Then, this past week, I was looking for something a little different to listen to. Now, the beauty of gathering up every album you can find whenever you can find them is that you always have many tunes around that you've not listened to yet. Especially when you've had a friend dump 600-800 records into your basement in the past year or so.
So, I'm digging around in Ken McLeod's records, and there are plenty of areas where I've not even begun to get into yet, and what do I find? I find not one, but two Phil Oches albums. Yes! I exclaim. What a find!
The one album is a single disc, his "Rehearsal for Retirement" album, while the other one is a two-record set of many of his "hits". I've been listening in earnest to both these records since I made the find and I've found some true gems.
Phil Oches was one of the most influential folk singers of the 1960's. Why isn't he a household name like Bob Dylan or Joan Baez? One of the reasons was because most of his tunes were so controversial that they either never made it to radio, or they were axed after a short time on the air waves.
Oches and Dylan were, in fact, friends in the early '60's, both living in Grenwich Village in New York and plying their trade. The difference between the two, and what eventually led to their falling out, was that Oches lived the part of the folkie totally and completely. Even though he once played to sold out audiences at Carnegie Hall, he could not adjust as the Decade of Love came to an end and the world became an increasingly dark and foreboding place.
He travelled the world playing as many benefit concerts as real paying gigs. He totally believed the dream of the 1960's, but as he watched the Kennedys die, saw the debacle that was Viet Nam, protested at the Democratic Convention in Chicago in 1968 and finally saw the Ohio State National Guard kill four students at Kent State, things came unravelled. All these things troubled him greatly and led him through several dark periods in his life before his death in the mid 1970's.
It was perhaps his participation in the National Democratic Convention in 1968 that was a turning point in his life.
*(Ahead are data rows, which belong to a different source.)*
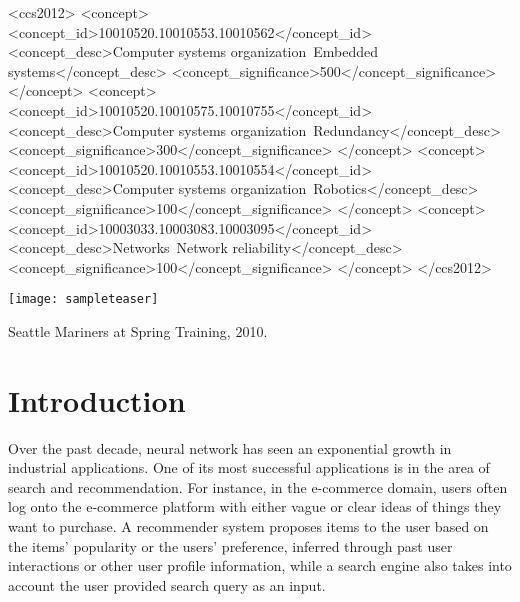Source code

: 
\begin{CCSXML}
<ccs2012>
 <concept>
  <concept_id>10010520.10010553.10010562</concept_id>
  <concept_desc>Computer systems organization~Embedded systems</concept_desc>
  <concept_significance>500</concept_significance>
 </concept>
 <concept>
  <concept_id>10010520.10010575.10010755</concept_id>
  <concept_desc>Computer systems organization~Redundancy</concept_desc>
  <concept_significance>300</concept_significance>
 </concept>
 <concept>
  <concept_id>10010520.10010553.10010554</concept_id>
  <concept_desc>Computer systems organization~Robotics</concept_desc>
  <concept_significance>100</concept_significance>
 </concept>
 <concept>
  <concept_id>10003033.10003083.10003095</concept_id>
  <concept_desc>Networks~Network reliability</concept_desc>
  <concept_significance>100</concept_significance>
 </concept>
</ccs2012>
\end{CCSXML}



\begin{teaserfigure}
  \texttt{[image: sampleteaser]}
  \caption{Seattle Mariners at Spring Training, 2010.}
  \label{fig:teaser}
\end{teaserfigure}

\section{Introduction}
\label{sec:introduction}

Over the past decade, neural network has seen an exponential growth in industrial applications. One of its most successful applications is in the area of search and recommendation. For instance, in the e-commerce domain, users often log onto the e-commerce platform with either vague or clear ideas of things they want to purchase. A recommender system proposes items to the user based on the items' popularity or the users' preference, inferred through past user interactions or other user profile information, while a search engine also takes into account the user provided search query as an input.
The album he released right after the Convention, where he hurried from place to place with his guitar trying to rally the crowd, was Rehearsal for Retirement. On its cover, a tombstone that read: Phil Oches (American), his birth date and the death date listed as the date of the Convention. It was a dark commentary on how he felt about where the country was headed.
Oches did some truly weird things during his performance career, including wearing a tacky Elvis suit for several months and doing Buddy Holly cover tunes. As the '70's progressed, Oches behaviour became more and more outrageous as he seemed to try harder and harder to shock society into seeing what was happening and how it was heading toward destruction.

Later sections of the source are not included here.